In Germany the security deposits are on a savings bank book and in escrow of the bank. The owner can only access the deposit when he can prove a legal claim against the renter.
[I]n Arizona and at least 30 other states, there is no legal requirement to notify tenants that the property is going through foreclosure
The bankruptcy judge or the receivership manager would have to formally inform a renter in Germany and lay down whereto future rent pays should go.
That is very frightening. In my country leases are not effected by foreclosure at all. The renters contractual rights and obligations always continue through ownership changes.
“These tenants, if they leave, they could be held to the lease if the new owner wants to run it as a rental. If they don’t want to, the landlord could terminate the lease and say you have to get out, very often within five days.”
Five days is a ridiculously short time frame. The legal minimum here is three month, generally for both sides, and the lease is essentially permanent if the owner has no reason to kick one out. As long as one pays the rent and does no harm, the lease can not be terminated. Even if a new owner tries to terminate the lease with the claim to need to live in the leased place her/himself, s/he will have to prove that need.
So the renting laws in my country are much more renter friendly than in the U.S. and looking into why this is the case I find a hen or egg problem, i.e which was first, in homeownership rates.
The historic homeownership rate in the U.S. is some 65% (currently still a bit higher because of the housing boom). That is 65% of households are living in a place they (or their mortgage bank) own. In Europe the homeownership rate varies widely from country to country.

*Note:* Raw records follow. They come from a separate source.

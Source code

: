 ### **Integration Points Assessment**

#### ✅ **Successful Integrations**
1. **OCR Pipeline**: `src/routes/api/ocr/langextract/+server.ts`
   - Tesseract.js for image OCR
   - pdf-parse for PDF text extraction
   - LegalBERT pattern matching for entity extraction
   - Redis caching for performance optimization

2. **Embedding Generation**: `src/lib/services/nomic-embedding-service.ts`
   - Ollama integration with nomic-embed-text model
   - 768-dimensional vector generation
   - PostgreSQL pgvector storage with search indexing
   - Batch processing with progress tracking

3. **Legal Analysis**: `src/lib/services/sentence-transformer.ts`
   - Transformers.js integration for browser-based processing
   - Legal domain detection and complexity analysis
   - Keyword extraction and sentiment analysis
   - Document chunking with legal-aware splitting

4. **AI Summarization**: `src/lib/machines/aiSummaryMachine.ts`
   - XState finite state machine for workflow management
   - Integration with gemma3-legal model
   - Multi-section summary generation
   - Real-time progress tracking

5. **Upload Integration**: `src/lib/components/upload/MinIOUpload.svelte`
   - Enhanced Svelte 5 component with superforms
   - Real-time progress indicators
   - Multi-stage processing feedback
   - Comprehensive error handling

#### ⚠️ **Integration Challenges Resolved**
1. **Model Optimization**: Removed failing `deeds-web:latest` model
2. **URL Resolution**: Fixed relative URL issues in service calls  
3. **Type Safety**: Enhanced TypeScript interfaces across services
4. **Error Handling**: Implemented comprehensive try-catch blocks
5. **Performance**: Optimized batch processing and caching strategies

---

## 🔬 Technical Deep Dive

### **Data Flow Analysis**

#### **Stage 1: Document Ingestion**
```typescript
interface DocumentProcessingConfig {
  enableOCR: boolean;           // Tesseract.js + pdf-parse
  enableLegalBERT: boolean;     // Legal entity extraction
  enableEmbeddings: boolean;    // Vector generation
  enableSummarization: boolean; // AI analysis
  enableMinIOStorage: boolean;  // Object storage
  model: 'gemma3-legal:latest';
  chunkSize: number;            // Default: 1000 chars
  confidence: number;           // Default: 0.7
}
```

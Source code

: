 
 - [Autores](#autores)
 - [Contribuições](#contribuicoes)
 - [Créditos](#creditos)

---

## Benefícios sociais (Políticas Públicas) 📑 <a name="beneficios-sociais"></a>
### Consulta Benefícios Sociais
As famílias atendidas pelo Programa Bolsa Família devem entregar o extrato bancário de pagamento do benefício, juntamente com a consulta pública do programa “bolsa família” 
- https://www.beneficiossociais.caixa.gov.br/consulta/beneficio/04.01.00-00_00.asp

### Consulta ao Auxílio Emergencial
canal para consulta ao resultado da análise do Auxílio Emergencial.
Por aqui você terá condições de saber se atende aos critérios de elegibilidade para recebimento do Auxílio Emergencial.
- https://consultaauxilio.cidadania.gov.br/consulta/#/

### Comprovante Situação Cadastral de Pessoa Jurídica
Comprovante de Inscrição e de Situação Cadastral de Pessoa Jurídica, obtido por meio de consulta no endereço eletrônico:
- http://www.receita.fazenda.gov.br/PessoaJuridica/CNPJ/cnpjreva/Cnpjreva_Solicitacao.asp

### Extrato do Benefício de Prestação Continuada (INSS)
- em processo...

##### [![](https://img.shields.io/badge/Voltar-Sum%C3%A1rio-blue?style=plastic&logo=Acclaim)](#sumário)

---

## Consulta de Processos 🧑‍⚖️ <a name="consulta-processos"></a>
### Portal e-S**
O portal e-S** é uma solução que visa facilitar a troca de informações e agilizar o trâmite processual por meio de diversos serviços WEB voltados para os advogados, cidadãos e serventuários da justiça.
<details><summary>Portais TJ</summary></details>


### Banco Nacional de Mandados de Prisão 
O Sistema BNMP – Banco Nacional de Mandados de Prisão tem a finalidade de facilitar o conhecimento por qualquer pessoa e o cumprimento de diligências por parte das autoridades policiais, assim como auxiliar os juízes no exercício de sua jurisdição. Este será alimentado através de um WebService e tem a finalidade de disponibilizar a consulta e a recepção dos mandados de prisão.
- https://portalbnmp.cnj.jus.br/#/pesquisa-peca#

A 2004 paper tries to find the reason for the extreme differences:
The Southern European countries have the highest levels of owner occupation. Among the EU 15 countries Spain, Greece and Italy all have owner occupation rates of 80% or more. And Germany, while a much larger economy than those countries in the South, has an ownership rate of only 42%. … Hungary has the highest rate of owner occupation at 92%, while the rate in the Czech Republic is only half of this.

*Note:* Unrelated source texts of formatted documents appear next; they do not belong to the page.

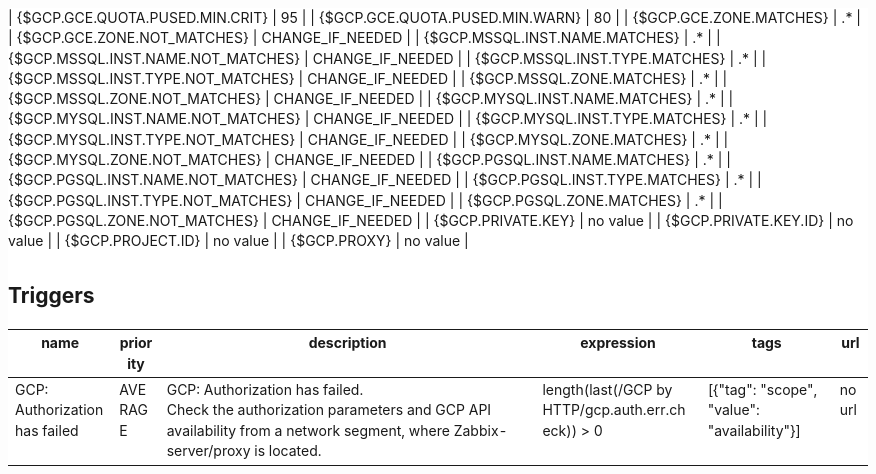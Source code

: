 | {$GCP.GCE.QUOTA.PUSED.MIN.CRIT} | 95 |
| {$GCP.GCE.QUOTA.PUSED.MIN.WARN} | 80 |
| {$GCP.GCE.ZONE.MATCHES} | .* |
| {$GCP.GCE.ZONE.NOT_MATCHES} | CHANGE_IF_NEEDED |
| {$GCP.MSSQL.INST.NAME.MATCHES} | .* |
| {$GCP.MSSQL.INST.NAME.NOT_MATCHES} | CHANGE_IF_NEEDED |
| {$GCP.MSSQL.INST.TYPE.MATCHES} | .* |
| {$GCP.MSSQL.INST.TYPE.NOT_MATCHES} | CHANGE_IF_NEEDED |
| {$GCP.MSSQL.ZONE.MATCHES} | .* |
| {$GCP.MSSQL.ZONE.NOT_MATCHES} | CHANGE_IF_NEEDED |
| {$GCP.MYSQL.INST.NAME.MATCHES} | .* |
| {$GCP.MYSQL.INST.NAME.NOT_MATCHES} | CHANGE_IF_NEEDED |
| {$GCP.MYSQL.INST.TYPE.MATCHES} | .* |
| {$GCP.MYSQL.INST.TYPE.NOT_MATCHES} | CHANGE_IF_NEEDED |
| {$GCP.MYSQL.ZONE.MATCHES} | .* |
| {$GCP.MYSQL.ZONE.NOT_MATCHES} | CHANGE_IF_NEEDED |
| {$GCP.PGSQL.INST.NAME.MATCHES} | .* |
| {$GCP.PGSQL.INST.NAME.NOT_MATCHES} | CHANGE_IF_NEEDED |
| {$GCP.PGSQL.INST.TYPE.MATCHES} | .* |
| {$GCP.PGSQL.INST.TYPE.NOT_MATCHES} | CHANGE_IF_NEEDED |
| {$GCP.PGSQL.ZONE.MATCHES} | .* |
| {$GCP.PGSQL.ZONE.NOT_MATCHES} | CHANGE_IF_NEEDED |
| {$GCP.PRIVATE.KEY} | no value |
| {$GCP.PRIVATE.KEY.ID} | no value |
| {$GCP.PROJECT.ID} | no value |
| {$GCP.PROXY} | no value |


<a name="triggers" />

## Triggers
| name | priority | description | expression | tags | url |
| ------------- |------------- |------------- |------------- |------------- |------------- |
| GCP: Authorization has failed | AVERAGE | GCP: Authorization has failed.<br>Check the authorization parameters and GCP API availability from a network segment, where Zabbix-server/proxy is located. | length(last(/GCP by HTTP/gcp.auth.err.check)) > 0 | [{"tag": "scope", "value": "availability"}] | no url |
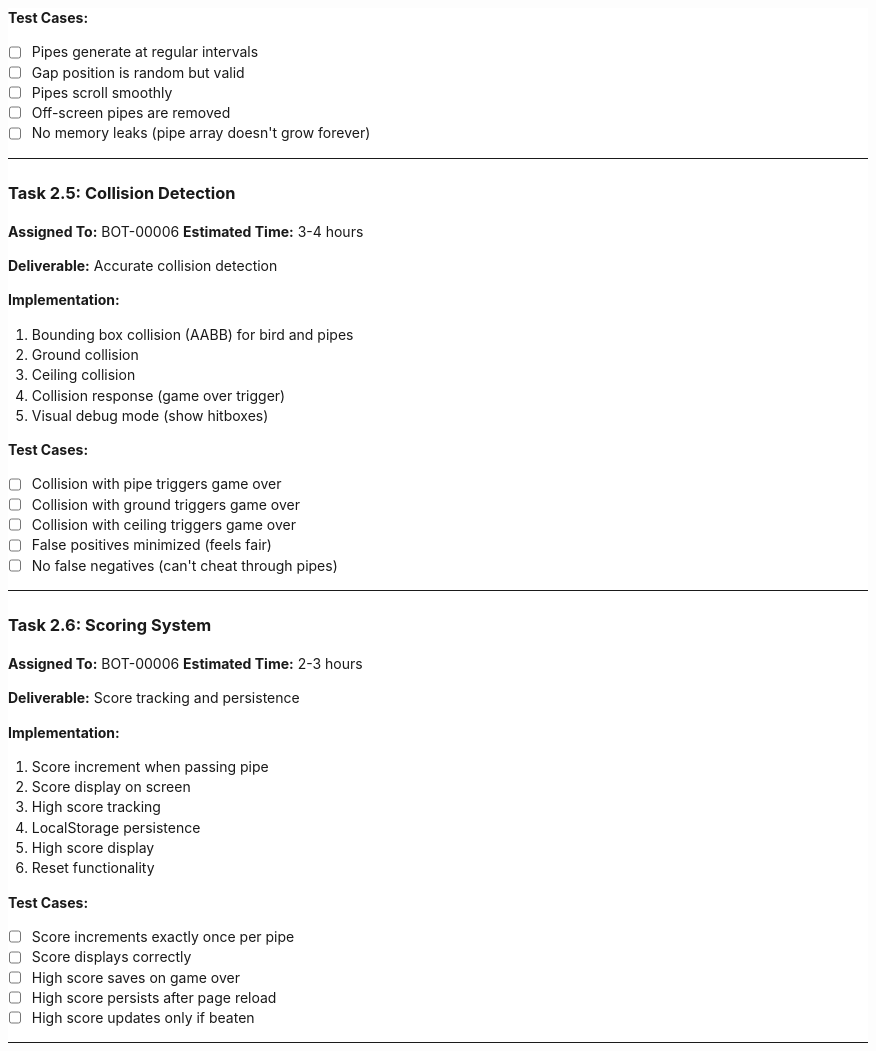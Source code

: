 **Test Cases:**
- [ ] Pipes generate at regular intervals
- [ ] Gap position is random but valid
- [ ] Pipes scroll smoothly
- [ ] Off-screen pipes are removed
- [ ] No memory leaks (pipe array doesn't grow forever)

---

### Task 2.5: Collision Detection

**Assigned To:** BOT-00006
**Estimated Time:** 3-4 hours

**Deliverable:** Accurate collision detection

**Implementation:**
1. Bounding box collision (AABB) for bird and pipes
2. Ground collision
3. Ceiling collision
4. Collision response (game over trigger)
5. Visual debug mode (show hitboxes)

**Test Cases:**
- [ ] Collision with pipe triggers game over
- [ ] Collision with ground triggers game over
- [ ] Collision with ceiling triggers game over
- [ ] False positives minimized (feels fair)
- [ ] No false negatives (can't cheat through pipes)

---

### Task 2.6: Scoring System

**Assigned To:** BOT-00006
**Estimated Time:** 2-3 hours

**Deliverable:** Score tracking and persistence

**Implementation:**
1. Score increment when passing pipe
2. Score display on screen
3. High score tracking
4. LocalStorage persistence
5. High score display
6. Reset functionality

**Test Cases:**
- [ ] Score increments exactly once per pipe
- [ ] Score displays correctly
- [ ] High score saves on game over
- [ ] High score persists after page reload
- [ ] High score updates only if beaten

---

The paper does not come to a conclusion but it explores various reasons for the huge differences in homeownership rate – tradition, family patterns, land use etc. It misses two though which I think explain quite a bit.
- War damage and a flood of ethnic cleansed refugees after WWII has likely much to do with this. In Germany lots of people arrived from the pre-war east Germany (much of today's Poland which was moved west itself) in today's Germany and that is certainly a reason that led to building large, new and often state financed renting complexes after the second world war. Unlike in Thatcher's Great Britain these were never sold of to private ownership but are still in the hands of public cooperatives.
- The legal environment that equalized owners and renters rights removes a lot of incentives to own a home. Why should I own if it is less bothersome and often even cheaper to rent than to own? The 'my home is my castle' mentality is the same for German owner and renters because the renters have a lot of legal security.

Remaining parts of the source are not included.